=== Begin Enclosure ===

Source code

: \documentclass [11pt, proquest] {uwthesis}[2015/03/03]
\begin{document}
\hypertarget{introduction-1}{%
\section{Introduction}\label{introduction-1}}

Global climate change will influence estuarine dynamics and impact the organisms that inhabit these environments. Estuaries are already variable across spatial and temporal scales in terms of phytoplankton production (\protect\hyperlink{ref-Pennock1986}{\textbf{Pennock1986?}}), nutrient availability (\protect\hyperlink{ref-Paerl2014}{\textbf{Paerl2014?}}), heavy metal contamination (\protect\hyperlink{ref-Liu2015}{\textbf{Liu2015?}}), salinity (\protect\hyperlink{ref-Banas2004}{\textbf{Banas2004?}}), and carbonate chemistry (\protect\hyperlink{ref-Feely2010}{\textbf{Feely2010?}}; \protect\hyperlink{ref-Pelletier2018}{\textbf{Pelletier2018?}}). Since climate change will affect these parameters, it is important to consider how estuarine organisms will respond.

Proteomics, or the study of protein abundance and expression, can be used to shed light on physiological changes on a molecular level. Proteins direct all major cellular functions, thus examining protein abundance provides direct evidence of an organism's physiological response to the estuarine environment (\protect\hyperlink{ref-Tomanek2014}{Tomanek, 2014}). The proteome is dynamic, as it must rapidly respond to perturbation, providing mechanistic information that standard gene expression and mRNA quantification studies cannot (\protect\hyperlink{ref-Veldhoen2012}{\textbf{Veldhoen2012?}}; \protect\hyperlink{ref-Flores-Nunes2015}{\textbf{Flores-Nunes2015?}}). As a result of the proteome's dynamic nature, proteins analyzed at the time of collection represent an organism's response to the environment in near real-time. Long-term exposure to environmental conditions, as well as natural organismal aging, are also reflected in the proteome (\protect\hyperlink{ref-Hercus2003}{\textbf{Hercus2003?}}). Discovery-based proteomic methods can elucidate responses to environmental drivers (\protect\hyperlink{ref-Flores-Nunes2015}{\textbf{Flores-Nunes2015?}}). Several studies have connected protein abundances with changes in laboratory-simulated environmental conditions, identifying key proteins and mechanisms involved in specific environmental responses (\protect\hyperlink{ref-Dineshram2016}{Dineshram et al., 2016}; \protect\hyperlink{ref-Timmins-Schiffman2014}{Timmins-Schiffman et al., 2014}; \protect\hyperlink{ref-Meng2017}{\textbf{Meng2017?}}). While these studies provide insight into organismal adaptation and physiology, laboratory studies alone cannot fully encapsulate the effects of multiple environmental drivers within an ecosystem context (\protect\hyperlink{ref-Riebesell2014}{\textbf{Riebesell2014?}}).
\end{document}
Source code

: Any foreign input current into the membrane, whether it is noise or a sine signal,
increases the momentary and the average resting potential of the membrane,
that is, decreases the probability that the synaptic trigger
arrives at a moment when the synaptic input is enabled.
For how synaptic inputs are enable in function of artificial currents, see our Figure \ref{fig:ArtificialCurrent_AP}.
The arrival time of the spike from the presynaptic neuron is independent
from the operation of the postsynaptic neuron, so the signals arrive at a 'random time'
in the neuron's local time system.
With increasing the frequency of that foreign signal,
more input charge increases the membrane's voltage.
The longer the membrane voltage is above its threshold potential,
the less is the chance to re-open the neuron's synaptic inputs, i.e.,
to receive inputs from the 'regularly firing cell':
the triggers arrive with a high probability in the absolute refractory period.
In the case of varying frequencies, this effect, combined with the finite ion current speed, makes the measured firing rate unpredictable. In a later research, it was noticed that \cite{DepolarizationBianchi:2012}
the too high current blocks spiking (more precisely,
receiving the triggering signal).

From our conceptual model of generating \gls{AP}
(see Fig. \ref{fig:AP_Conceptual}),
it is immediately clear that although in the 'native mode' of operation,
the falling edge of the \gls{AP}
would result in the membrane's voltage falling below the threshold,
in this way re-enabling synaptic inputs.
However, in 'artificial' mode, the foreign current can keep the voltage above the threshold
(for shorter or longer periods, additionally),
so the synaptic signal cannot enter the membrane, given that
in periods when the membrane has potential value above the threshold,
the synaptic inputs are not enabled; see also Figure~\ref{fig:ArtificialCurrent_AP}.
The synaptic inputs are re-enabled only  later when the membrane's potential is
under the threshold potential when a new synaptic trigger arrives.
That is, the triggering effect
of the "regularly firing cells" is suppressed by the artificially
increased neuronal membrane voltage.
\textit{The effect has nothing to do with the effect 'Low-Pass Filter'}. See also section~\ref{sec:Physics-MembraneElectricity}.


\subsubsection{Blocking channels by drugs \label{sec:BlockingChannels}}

=== End Enclosure ===

From the first line to the last, copy every record exactly.

--- Written response ---
Source code

: \documentclass [11pt, proquest] {uwthesis}[2015/03/03]
\begin{document}
\hypertarget{introduction-1}{%
\section{Introduction}\label{introduction-1}}

Global climate change will influence estuarine dynamics and impact the organisms that inhabit these environments. Estuaries are already variable across spatial and temporal scales in terms of phytoplankton production (\protect\hyperlink{ref-Pennock1986}{\textbf{Pennock1986?}}), nutrient availability (\protect\hyperlink{ref-Paerl2014}{\textbf{Paerl2014?}}), heavy metal contamination (\protect\hyperlink{ref-Liu2015}{\textbf{Liu2015?}}), salinity (\protect\hyperlink{ref-Banas2004}{\textbf{Banas2004?}}), and carbonate chemistry (\protect\hyperlink{ref-Feely2010}{\textbf{Feely2010?}}; \protect\hyperlink{ref-Pelletier2018}{\textbf{Pelletier2018?}}). Since climate change will affect these parameters, it is important to consider how estuarine organisms will respond.

Proteomics, or the study of protein abundance and expression, can be used to shed light on physiological changes on a molecular level. Proteins direct all major cellular functions, thus examining protein abundance provides direct evidence of an organism's physiological response to the estuarine environment (\protect\hyperlink{ref-Tomanek2014}{Tomanek, 2014}). The proteome is dynamic, as it must rapidly respond to perturbation, providing mechanistic information that standard gene expression and mRNA quantification studies cannot (\protect\hyperlink{ref-Veldhoen2012}{\textbf{Veldhoen2012?}}; \protect\hyperlink{ref-Flores-Nunes2015}{\textbf{Flores-Nunes2015?}}). As a result of the proteome's dynamic nature, proteins analyzed at the time of collection represent an organism's response to the environment in near real-time. Long-term exposure to environmental conditions, as well as natural organismal aging, are also reflected in the proteome (\protect\hyperlink{ref-Hercus2003}{\textbf{Hercus2003?}}). Discovery-based proteomic methods can elucidate responses to environmental drivers (\protect\hyperlink{ref-Flores-Nunes2015}{\textbf{Flores-Nunes2015?}}). Several studies have connected protein abundances with changes in laboratory-simulated environmental conditions, identifying key proteins and mechanisms involved in specific environmental responses (\protect\hyperlink{ref-Dineshram2016}{Dineshram et al., 2016}; \protect\hyperlink{ref-Timmins-Schiffman2014}{Timmins-Schiffman et al., 2014}; \protect\hyperlink{ref-Meng2017}{\textbf{Meng2017?}}). While these studies provide insight into organismal adaptation and physiology, laboratory studies alone cannot fully encapsulate the effects of multiple environmental drivers within an ecosystem context (\protect\hyperlink{ref-Riebesell2014}{\textbf{Riebesell2014?}}).
\end{document}
Source code

: Any foreign input current into the membrane, whether it is noise or a sine signal,
increases the momentary and the average resting potential of the membrane,
that is, decreases the probability that the synaptic trigger
arrives at a moment when the synaptic input is enabled.
For how synaptic inputs are enable in function of artificial currents, see our Figure \ref{fig:ArtificialCurrent_AP}.
The arrival time of the spike from the presynaptic neuron is independent
from the operation of the postsynaptic neuron, so the signals arrive at a 'random time'
in the neuron's local time system.
With increasing the frequency of that foreign signal,
more input charge increases the membrane's voltage.
The longer the membrane voltage is above its threshold potential,
the less is the chance to re-open the neuron's synaptic inputs, i.e.,
to receive inputs from the 'regularly firing cell':
the triggers arrive with a high probability in the absolute refractory period.
In the case of varying frequencies, this effect, combined with the finite ion current speed, makes the measured firing rate unpredictable. In a later research, it was noticed that \cite{DepolarizationBianchi:2012}
the too high current blocks spiking (more precisely,
receiving the triggering signal).

From our conceptual model of generating \gls{AP}
(see Fig. \ref{fig:AP_Conceptual}),
it is immediately clear that although in the 'native mode' of operation,
the falling edge of the \gls{AP}
would result in the membrane's voltage falling below the threshold,
in this way re-enabling synaptic inputs.
However, in 'artificial' mode, the foreign current can keep the voltage above the threshold
(for shorter or longer periods, additionally),
so the synaptic signal cannot enter the membrane, given that
in periods when the membrane has potential value above the threshold,
the synaptic inputs are not enabled; see also Figure~\ref{fig:ArtificialCurrent_AP}.
The synaptic inputs are re-enabled only  later when the membrane's potential is
under the threshold potential when a new synaptic trigger arrives.
That is, the triggering effect
of the "regularly firing cells" is suppressed by the artificially
increased neuronal membrane voltage.
\textit{The effect has nothing to do with the effect 'Low-Pass Filter'}. See also section~\ref{sec:Physics-MembraneElectricity}.


\subsubsection{Blocking channels by drugs \label{sec:BlockingChannels}}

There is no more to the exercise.